The walls of the mushroom house ­ the old Monteith Icehouse, of course ­ were nearly two feet thick. They were filled with an almost orange sawdust, providing the best known insulation for the time. It always makes me think of two closely related things: Sawyer's Icehouse at the other end of Lily Pond, where I worked one winter, and my return from Korea.

But those days were our own glory days at Rippon's Mushroom House. We worked hard, sweated hard, were part of a force, the group effort, and had cash in our hands at the end of the day, although part of that force moved off and away from us at regular intervals, bound for army fatigues or sailor blue or marine or flyer's gear.

And younger replacements came as we moved manure from the milk wagon barns to the field for the compost pile, and mixing of peroxide to kill vermin and pests. Finally, after many turnings and aeration, we trucked it to the mushroom house where we filled and hauled and carried hundreds and hundreds of baskets of it inside.

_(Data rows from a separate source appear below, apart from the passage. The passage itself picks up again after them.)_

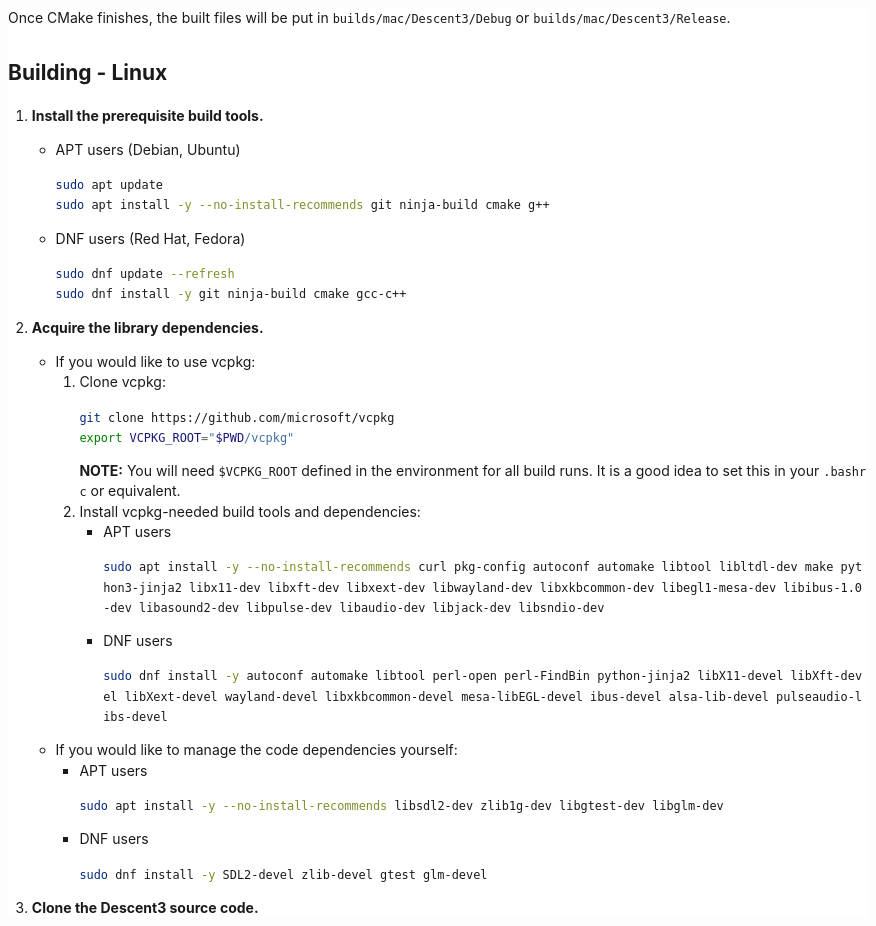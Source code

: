 Once CMake finishes, the built files will be put in `builds/mac/Descent3/Debug` or `builds/mac/Descent3/Release`.

## Building - Linux
1. **Install the prerequisite build tools.**

    * APT users (Debian, Ubuntu)
        ```sh
        sudo apt update
        sudo apt install -y --no-install-recommends git ninja-build cmake g++
        ```
    * DNF users (Red Hat, Fedora)
        ```sh
        sudo dnf update --refresh
        sudo dnf install -y git ninja-build cmake gcc-c++
        ```

2. **Acquire the library dependencies.**

    * If you would like to use vcpkg:
        1. Clone vcpkg:
            ```sh
            git clone https://github.com/microsoft/vcpkg
            export VCPKG_ROOT="$PWD/vcpkg"
            ```
            **NOTE:**
            You will need `$VCPKG_ROOT` defined in the environment for all build runs. It is a good idea to set this in your `.bashrc` or equivalent.
        2. Install vcpkg-needed build tools and dependencies:
            * APT users
                ```sh
                sudo apt install -y --no-install-recommends curl pkg-config autoconf automake libtool libltdl-dev make python3-jinja2 libx11-dev libxft-dev libxext-dev libwayland-dev libxkbcommon-dev libegl1-mesa-dev libibus-1.0-dev libasound2-dev libpulse-dev libaudio-dev libjack-dev libsndio-dev
                ```
            * DNF users
                ```sh
                sudo dnf install -y autoconf automake libtool perl-open perl-FindBin python-jinja2 libX11-devel libXft-devel libXext-devel wayland-devel libxkbcommon-devel mesa-libEGL-devel ibus-devel alsa-lib-devel pulseaudio-libs-devel
                ```
    * If you would like to manage the code dependencies yourself:
        * APT users
            ```sh
            sudo apt install -y --no-install-recommends libsdl2-dev zlib1g-dev libgtest-dev libglm-dev
            ```
        * DNF users
            ```sh
            sudo dnf install -y SDL2-devel zlib-devel gtest glm-devel
            ```

3. **Clone the Descent3 source code.**
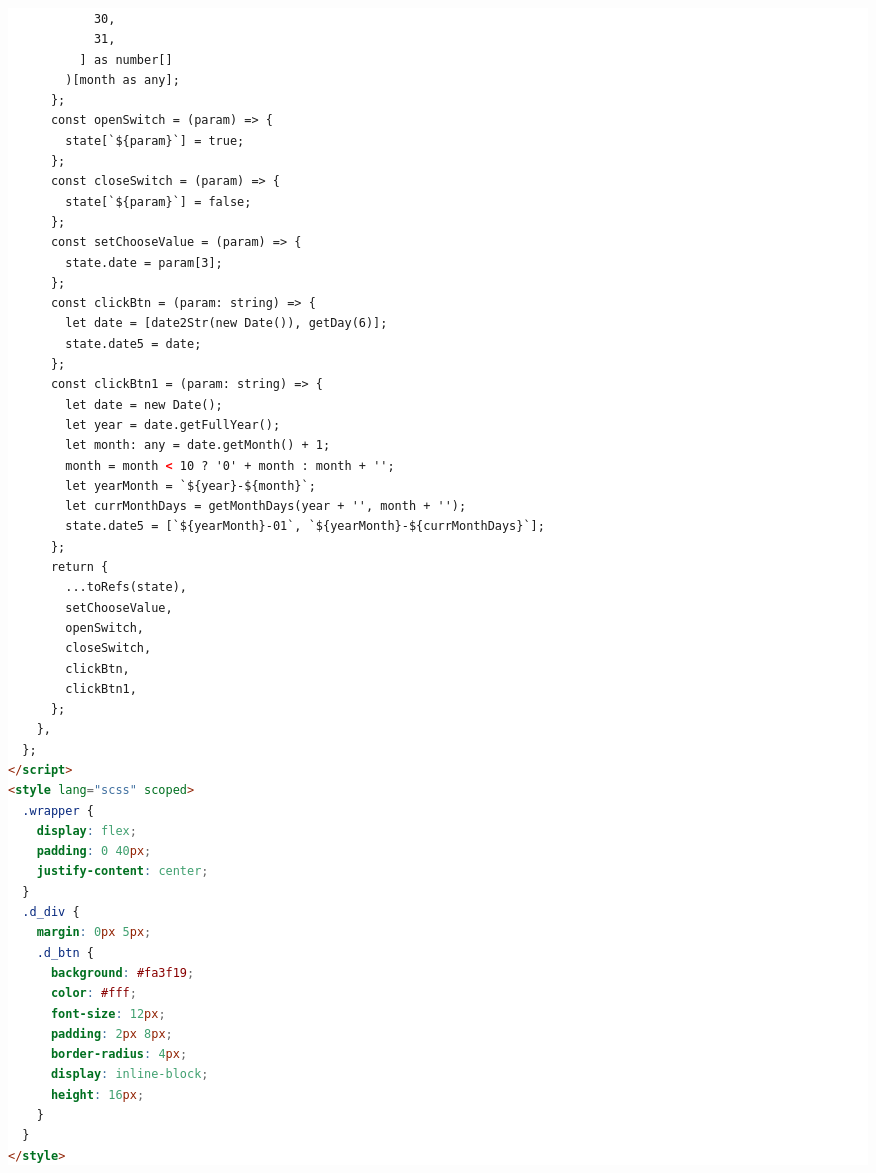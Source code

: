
 ```html
            30,
            31,
          ] as number[]
        )[month as any];
      };
      const openSwitch = (param) => {
        state[`${param}`] = true;
      };
      const closeSwitch = (param) => {
        state[`${param}`] = false;
      };
      const setChooseValue = (param) => {
        state.date = param[3];
      };
      const clickBtn = (param: string) => {
        let date = [date2Str(new Date()), getDay(6)];
        state.date5 = date;
      };
      const clickBtn1 = (param: string) => {
        let date = new Date();
        let year = date.getFullYear();
        let month: any = date.getMonth() + 1;
        month = month < 10 ? '0' + month : month + '';
        let yearMonth = `${year}-${month}`;
        let currMonthDays = getMonthDays(year + '', month + '');
        state.date5 = [`${yearMonth}-01`, `${yearMonth}-${currMonthDays}`];
      };
      return {
        ...toRefs(state),
        setChooseValue,
        openSwitch,
        closeSwitch,
        clickBtn,
        clickBtn1,
      };
    },
  };
</script>
<style lang="scss" scoped>
  .wrapper {
    display: flex;
    padding: 0 40px;
    justify-content: center;
  }
  .d_div {
    margin: 0px 5px;
    .d_btn {
      background: #fa3f19;
      color: #fff;
      font-size: 12px;
      padding: 2px 8px;
      border-radius: 4px;
      display: inline-block;
      height: 16px;
    }
  }
</style>
```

In summer weather, the day of labor behind us, we'd often go fully clothed into Lily Pond off the remnants of the ice ramps. That's where ice floes once were hustled into the building when it was an old icehouse. There'd be hollering and noise and snapping of wet clothes in an attempt to rid them of the day's odors. Eventually we moved back into sopping dungarees and sneakers for the walk home.

Now and then we'd catch sight of a girl or two peeking at us from behind bushes and we'd vie to get their names. Some of us might have paid for that information, but we paraded like soldiers afterward, a day's work done. Our spirits ran high, and we marched, joined, confederated, and clubbed by our choice at labor. The shit kickers at payday, dropping coins onto the kitchen table. We pitched in while our older brothers were out there in all that noise we only heard in the newsreels of the State Theater. Or when a silence on one street would suddenly thunder down into the center of town. That happened after the fire chief got out of his car in front of some friend's house.

In June of 1952, after a year in Korea, I came home and was separated from the Army. The next month, at ten o'clock on the night before the Fourth of July, the mushroom house caught fire. Flames roared through the sides and came up through the roof as all that wall-packed sawdust exploded like canon shot.

When the roof imploded, a huge ball of fire and smoke shot into the sky. Gutters and rooftops in Lynnhurst more than half a mile away caught fire. Alarms and sirens sounded everywhere. I sat on the peak of my parents' home watching the flames carry away lots of memories that had just started to come back. And I wondered about Bobby Lightizer and Manuel and Donny Ryder and where they were and what they were doing, and some of those other memorable shit kickers who had passed on but were still here remembered, at least for the moment.